Using Fluent is mainly a matter of interacting with that never-ending chain of messages. If you try to scroll to the bottom of the page, Fluent loads up new items without noticeable delay. A handful of buttons on the top of each item let you do things like delete or archive a message with a single click, and when you do so, the stream smoothly slides up to fill the gap. To reply to a message, you click once in a small box underneath and start typing. I didn’t time it, but dealing with e-mail this way feels faster and more efficient in terms of clicks and mouse movements than using a conventional e-mail program. The design is a great fit on a tablet (I tried it on an iPad).

Fluent was built by Cameron Adams, lead designer on Google Wave, Dhanji Prasanna, who worked on Wave’s search function, and Jochen Bekmann, that project’s tech lead. But the features that most defined Wave are largely conspicuous by their absence from Fluent. Whereas Google Wave hooked those that liked it by being built up and rich in features, the trio’s new project feels well-designed by dint of being stripped down. Wave was a bit like a chronometer watch that exposes some of its oh-so-clever workings.

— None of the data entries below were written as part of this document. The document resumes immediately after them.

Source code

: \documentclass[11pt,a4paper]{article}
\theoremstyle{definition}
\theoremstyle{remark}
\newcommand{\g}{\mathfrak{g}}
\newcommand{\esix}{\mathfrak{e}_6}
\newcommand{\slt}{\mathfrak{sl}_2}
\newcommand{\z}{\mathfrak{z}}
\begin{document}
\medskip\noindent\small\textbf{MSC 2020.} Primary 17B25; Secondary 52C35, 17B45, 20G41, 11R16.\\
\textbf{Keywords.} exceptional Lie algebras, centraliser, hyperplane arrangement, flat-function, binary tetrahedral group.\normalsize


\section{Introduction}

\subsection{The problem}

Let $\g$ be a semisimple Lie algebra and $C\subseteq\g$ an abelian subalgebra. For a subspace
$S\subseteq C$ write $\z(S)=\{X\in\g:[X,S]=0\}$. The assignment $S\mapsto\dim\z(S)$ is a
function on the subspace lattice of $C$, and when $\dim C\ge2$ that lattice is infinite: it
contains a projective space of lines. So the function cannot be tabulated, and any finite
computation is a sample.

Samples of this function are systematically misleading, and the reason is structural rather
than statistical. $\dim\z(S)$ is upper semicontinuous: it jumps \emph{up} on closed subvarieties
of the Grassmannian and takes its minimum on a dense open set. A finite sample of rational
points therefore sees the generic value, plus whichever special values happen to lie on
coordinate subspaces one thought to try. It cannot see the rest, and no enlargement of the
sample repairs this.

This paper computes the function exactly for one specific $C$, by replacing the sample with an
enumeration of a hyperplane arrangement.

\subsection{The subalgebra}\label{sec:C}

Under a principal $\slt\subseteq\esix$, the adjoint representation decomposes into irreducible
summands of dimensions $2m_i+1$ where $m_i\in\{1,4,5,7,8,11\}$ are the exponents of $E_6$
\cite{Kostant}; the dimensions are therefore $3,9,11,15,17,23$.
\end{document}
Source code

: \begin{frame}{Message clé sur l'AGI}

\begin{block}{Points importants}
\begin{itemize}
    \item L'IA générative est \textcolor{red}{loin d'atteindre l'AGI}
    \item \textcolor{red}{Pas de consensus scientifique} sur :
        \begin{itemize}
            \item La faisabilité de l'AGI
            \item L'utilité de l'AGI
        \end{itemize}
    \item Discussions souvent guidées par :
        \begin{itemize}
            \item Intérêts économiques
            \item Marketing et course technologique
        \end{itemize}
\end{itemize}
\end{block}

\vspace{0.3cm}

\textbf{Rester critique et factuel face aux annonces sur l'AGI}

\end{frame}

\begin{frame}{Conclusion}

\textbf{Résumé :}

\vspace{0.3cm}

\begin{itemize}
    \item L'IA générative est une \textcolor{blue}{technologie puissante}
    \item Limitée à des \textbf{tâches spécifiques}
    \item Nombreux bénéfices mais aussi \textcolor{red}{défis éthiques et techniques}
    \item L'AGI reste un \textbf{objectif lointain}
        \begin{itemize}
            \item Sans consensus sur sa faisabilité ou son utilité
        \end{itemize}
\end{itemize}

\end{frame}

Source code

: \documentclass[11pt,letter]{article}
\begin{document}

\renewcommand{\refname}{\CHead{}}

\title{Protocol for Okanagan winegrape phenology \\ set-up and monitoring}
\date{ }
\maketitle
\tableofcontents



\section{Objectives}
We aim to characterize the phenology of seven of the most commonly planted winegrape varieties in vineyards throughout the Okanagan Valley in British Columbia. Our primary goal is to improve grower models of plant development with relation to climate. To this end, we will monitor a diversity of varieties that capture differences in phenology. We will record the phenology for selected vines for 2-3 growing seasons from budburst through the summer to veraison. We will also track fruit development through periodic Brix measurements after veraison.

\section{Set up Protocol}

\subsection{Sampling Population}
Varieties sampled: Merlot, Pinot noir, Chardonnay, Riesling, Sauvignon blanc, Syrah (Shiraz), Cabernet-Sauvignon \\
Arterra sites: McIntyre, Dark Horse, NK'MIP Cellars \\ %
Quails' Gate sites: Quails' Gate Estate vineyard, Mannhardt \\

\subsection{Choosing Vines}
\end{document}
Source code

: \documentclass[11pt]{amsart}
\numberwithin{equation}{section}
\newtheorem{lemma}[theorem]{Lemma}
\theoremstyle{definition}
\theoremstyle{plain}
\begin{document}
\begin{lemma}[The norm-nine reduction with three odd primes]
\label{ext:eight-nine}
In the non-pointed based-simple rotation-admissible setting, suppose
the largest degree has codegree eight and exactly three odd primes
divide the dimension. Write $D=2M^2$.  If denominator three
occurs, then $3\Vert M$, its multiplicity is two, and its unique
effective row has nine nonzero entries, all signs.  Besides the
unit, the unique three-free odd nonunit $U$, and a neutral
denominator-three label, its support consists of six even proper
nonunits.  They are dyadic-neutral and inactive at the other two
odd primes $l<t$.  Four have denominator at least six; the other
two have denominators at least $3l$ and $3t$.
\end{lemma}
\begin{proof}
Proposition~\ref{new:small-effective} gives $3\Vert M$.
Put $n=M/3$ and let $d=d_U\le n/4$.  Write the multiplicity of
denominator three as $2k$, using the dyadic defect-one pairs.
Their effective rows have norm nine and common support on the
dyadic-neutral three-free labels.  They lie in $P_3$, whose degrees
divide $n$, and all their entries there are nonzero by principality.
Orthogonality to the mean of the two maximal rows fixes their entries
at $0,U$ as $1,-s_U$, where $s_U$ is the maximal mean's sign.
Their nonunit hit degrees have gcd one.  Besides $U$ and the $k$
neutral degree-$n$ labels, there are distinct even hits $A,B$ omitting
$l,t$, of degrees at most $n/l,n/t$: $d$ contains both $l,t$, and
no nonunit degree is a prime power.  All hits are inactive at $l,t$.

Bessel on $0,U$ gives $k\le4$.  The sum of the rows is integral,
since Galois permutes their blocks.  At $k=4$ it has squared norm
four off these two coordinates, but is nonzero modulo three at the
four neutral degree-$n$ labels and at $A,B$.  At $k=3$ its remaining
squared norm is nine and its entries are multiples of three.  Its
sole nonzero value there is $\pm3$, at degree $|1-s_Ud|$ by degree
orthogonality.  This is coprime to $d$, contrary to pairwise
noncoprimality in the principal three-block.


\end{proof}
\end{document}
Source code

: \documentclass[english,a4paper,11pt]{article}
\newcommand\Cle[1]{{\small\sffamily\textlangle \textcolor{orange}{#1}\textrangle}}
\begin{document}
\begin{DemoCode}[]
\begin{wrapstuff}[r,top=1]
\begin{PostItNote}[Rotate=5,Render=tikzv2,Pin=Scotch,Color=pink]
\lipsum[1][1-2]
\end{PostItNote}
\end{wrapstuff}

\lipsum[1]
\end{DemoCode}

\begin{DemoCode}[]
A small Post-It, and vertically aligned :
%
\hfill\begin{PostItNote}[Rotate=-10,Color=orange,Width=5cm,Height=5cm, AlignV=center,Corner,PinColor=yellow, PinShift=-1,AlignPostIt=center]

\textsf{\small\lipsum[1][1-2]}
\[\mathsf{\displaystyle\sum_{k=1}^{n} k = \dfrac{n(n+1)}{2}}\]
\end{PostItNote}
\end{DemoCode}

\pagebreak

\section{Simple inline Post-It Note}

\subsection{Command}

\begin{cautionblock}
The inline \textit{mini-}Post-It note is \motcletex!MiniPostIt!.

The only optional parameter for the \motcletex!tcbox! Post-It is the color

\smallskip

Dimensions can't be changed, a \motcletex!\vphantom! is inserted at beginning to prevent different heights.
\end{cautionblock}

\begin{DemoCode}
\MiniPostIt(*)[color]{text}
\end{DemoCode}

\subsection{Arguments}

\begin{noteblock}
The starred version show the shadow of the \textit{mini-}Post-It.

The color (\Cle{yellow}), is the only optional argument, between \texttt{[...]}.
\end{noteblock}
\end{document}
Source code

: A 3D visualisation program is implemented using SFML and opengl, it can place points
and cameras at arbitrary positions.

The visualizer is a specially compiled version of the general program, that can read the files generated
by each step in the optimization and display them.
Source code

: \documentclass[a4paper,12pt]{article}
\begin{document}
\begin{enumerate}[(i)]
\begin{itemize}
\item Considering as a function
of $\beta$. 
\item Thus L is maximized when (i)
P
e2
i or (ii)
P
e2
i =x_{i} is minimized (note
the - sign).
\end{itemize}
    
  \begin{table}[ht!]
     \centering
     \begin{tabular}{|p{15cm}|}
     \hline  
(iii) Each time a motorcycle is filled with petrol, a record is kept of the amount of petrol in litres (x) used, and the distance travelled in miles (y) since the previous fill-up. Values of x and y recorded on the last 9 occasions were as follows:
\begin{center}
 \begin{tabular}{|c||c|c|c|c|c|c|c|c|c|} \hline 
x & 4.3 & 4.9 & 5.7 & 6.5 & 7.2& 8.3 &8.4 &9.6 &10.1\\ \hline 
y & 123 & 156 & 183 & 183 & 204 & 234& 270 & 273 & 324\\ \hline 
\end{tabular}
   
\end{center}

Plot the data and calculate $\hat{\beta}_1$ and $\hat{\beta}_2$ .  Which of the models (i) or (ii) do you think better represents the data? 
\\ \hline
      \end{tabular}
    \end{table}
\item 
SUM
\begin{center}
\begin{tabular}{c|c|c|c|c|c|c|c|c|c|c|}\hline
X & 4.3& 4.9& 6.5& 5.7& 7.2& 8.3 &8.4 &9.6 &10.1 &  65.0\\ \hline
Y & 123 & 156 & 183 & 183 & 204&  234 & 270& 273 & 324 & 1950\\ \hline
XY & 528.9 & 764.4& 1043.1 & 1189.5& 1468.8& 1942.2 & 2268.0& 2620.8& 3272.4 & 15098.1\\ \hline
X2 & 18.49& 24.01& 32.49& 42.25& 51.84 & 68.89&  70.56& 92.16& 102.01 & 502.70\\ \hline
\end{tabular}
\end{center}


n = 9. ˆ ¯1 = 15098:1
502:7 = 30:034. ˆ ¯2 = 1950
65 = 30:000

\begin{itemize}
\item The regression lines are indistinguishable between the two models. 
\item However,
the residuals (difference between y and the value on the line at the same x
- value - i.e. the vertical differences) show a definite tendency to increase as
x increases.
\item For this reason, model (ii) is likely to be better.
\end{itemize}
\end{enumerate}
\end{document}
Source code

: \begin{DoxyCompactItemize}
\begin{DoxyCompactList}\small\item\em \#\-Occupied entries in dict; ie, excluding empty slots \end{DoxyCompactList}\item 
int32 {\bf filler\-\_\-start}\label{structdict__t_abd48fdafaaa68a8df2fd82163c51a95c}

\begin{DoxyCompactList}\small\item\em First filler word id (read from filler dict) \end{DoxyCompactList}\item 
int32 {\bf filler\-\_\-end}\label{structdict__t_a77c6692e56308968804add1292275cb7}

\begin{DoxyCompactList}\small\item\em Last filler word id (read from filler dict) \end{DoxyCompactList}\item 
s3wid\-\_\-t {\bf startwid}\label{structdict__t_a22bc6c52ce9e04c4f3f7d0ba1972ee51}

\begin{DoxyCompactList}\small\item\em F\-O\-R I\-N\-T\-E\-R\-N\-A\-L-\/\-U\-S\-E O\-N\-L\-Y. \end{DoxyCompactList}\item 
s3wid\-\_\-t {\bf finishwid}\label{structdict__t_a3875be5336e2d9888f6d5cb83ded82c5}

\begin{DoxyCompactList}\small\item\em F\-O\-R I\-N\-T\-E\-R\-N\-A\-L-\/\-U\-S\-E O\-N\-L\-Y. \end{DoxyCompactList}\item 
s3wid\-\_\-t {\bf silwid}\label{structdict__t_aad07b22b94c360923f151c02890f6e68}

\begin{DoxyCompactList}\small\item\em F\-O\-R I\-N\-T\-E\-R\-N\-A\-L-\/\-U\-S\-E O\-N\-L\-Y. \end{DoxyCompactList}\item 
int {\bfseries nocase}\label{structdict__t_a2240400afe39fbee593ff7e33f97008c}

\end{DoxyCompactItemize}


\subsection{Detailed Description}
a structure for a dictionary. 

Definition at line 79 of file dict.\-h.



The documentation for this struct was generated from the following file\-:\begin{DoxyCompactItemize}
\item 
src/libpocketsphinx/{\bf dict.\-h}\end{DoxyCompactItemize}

You could sense the code at work when you saw a message reform itself in real time as a distant person typed and made edits. Fluent is surely not built with beginner’s code, but the software engineering skill is hidden behind a plain, well-focused exterior. The flashiest thing is the “instant” search, which finds results as you type like Google Instant—the Web search results that appear as you type a query into Google. The same functionality is not available with Gmail.

That’s not to say that Fluent is purely a nice interface. It also steers a user to use e-mail differently, and that has echoes of Wave. One goal of that project was to make online communication more like collaborating with a person around a table in real life. Fluent has a similar effect by making threads of replies to a message feel more interactive and chatty. There is very little in between the content of a message and the replies below, which look something like comments on a Facebook update. I liked that, and think it led to my replying more promptly to some messages by lowering the perceived barrier to composing a message.

Making e-mail more casual is not without drawbacks, though. One conceptual problem for this writer was the tension between the fact that Facebook and Twitter streams are ephemeral, and you are not supposed to read every update, and e-mail is not. People take e-mails much more seriously than they do social media posts, despite the way Fluent looks. Making the default behavior of the reply box to be “reply all” adds to that potential culture clash.

Fluent has received other good reviews, and a search of Twitter comments turned up no gripes. But the current waitlist for the beta is over two months. Anyone wanting to try a new look Gmail right away might instead look to Zeromail, a service from another Australian startup. It’s less visually appealing than Fluent but also shows e-mail as a stream and adds novel features of its own. Most impressive is an ability to automatically put “notification” e-mails, such as sent by Twitter or Facebook, and “newsletters,” like Groupon, into separate, dedicated categories. That leaves the main inbox looking much more human.

That such a facelift of Gmail feels necessary is an indication of just how much things have changed since Google launched the service in 2004. Gmail instantly outmoded all other Web-based e-mail, and arguably still leads in terms of features and user experience. But the way we use the Web to communicate has changed significantly since 2004. Fluent and Zeromail are nice attempts to bring e-mail in line with that, but ultimately the thought behind Google Wave may still be right: e-mail is an anachronism.